SUMMIT UP: Steve Toal is having doubts about publishing his next guidebook, and the historical climbers' knowledge it contains. Picture: CONTRIBUTED

SUMMIT UP: Steve Toal is having doubts about publishing his next guidebook, and the historical climbers' knowledge it contains. Picture: CONTRIBUTED

One guidebook publisher, Steve Toal, published his first title, "Central Grampians Comprehensive Guide" around the time Parks announced it would crack down on enforcing climbing restrictions in February 2019.

Mr Toal purchased a house in Halls Gap in 2014 and splits his life between the Grampians town and Melbourne. It was this move that saw him strike up a friendship with climbers, and a desire to map undocumented routes across the national park.

"My book covers 1400 climbs, but I uncovered a lot more material than that in my research, extending down to Mount Abrupt in the southern Grampians," he said. "At the time the restrictions were announced, I had plans to proceed with the publication of the rest of those. To some extent, the bans forced me to reconsider whether to publish them, and it has also affected my ability to research these further.
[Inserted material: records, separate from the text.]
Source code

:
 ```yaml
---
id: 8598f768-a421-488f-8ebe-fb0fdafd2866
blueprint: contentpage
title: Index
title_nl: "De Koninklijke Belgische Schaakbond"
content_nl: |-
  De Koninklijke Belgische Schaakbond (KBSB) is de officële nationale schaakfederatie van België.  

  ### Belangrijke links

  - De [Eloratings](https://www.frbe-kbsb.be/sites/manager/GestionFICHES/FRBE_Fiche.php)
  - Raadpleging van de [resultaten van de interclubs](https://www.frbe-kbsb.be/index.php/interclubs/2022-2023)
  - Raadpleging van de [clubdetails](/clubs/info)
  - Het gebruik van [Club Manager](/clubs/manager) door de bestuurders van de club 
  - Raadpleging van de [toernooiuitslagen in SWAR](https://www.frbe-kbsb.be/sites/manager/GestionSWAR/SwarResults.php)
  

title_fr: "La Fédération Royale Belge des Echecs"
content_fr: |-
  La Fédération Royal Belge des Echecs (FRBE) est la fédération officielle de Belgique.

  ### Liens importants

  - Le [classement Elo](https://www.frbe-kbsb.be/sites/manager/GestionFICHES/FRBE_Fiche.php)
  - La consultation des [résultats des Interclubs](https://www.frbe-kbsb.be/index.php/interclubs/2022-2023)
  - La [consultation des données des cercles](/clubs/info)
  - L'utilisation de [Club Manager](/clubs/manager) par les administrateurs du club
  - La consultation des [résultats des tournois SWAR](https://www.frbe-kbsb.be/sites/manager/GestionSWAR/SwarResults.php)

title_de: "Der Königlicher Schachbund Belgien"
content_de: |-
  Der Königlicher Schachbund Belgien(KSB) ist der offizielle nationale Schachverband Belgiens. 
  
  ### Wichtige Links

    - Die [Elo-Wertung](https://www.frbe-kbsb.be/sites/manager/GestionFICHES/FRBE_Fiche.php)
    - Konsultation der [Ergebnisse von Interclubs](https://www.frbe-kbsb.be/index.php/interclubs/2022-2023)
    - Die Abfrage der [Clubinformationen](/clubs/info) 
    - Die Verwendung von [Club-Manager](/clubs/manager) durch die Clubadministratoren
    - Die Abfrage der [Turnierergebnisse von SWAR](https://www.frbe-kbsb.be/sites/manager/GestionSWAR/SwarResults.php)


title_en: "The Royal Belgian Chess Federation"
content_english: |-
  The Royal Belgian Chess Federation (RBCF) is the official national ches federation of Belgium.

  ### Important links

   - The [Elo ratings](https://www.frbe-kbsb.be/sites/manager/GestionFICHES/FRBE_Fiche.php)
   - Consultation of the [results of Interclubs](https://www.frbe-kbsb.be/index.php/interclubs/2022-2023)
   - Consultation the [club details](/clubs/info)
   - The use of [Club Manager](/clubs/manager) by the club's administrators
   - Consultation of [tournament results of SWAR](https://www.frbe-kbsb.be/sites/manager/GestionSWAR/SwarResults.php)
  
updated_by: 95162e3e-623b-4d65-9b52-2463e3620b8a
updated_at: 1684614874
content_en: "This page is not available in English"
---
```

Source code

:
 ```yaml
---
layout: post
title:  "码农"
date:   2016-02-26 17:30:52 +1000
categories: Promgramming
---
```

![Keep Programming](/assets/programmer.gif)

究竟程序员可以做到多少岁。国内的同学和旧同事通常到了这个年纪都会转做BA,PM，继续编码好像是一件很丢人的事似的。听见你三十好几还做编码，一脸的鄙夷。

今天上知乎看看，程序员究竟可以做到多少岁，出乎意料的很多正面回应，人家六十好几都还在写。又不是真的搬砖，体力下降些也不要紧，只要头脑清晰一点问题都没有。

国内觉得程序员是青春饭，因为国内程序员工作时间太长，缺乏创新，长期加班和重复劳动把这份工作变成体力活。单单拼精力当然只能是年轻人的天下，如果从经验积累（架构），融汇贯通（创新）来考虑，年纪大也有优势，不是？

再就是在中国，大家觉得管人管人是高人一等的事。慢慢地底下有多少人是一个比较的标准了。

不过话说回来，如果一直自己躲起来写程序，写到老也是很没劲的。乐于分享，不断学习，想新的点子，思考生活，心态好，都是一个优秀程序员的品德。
Mr Toal said his research involved checking climbing routes to ascertain the accuracy of climbers' descriptions, which involves work with a rope. He said he had also planned to document climbing and hiking routes south of Lake Bellfield.

"I've documented 98 per cent of Bundaleer, and I'm 60 per cent complete on volume two, but is there any point proceeding with it if it's not going to be used practically?" he said.

Mr Toal has also written to Parks Victoria about reinstating climbing access in areas with no known cultural or environmental heritage.

Mr Tempest said other guidebook publishers had decided to pull out of the Grampians before the pandemic hit.

"I think the guidebook industry is a really important part of the tourism that comes into this region. People buy guidebooks and they then use them multiple times," he said.

"Neil Montieth and Simon Carter produce the main climbing guide to the Grampians, and they have stopped all production. They have lost quite a lot of money over this.

A Parks Victoria spokesman said it had consulted with business operators during the first stage of developing the plan in 2019.

He said the organisation supported "sustainable nature-based tourism that benefits local businesses, communities and economies".

"The draft plan will include proposals for how recreation can be sustainably enjoyed in the national park and some smaller nearby parks and reserves. This includes rockclimbing," he said.

Regional Director for Western Victoria Jason Borg said Parks knew the cultural and environmental protections that had been introduced in the Grampians "have affected some climbers and businesses".

"Climbing remains permitted in the park outside of currently protected areas," he said.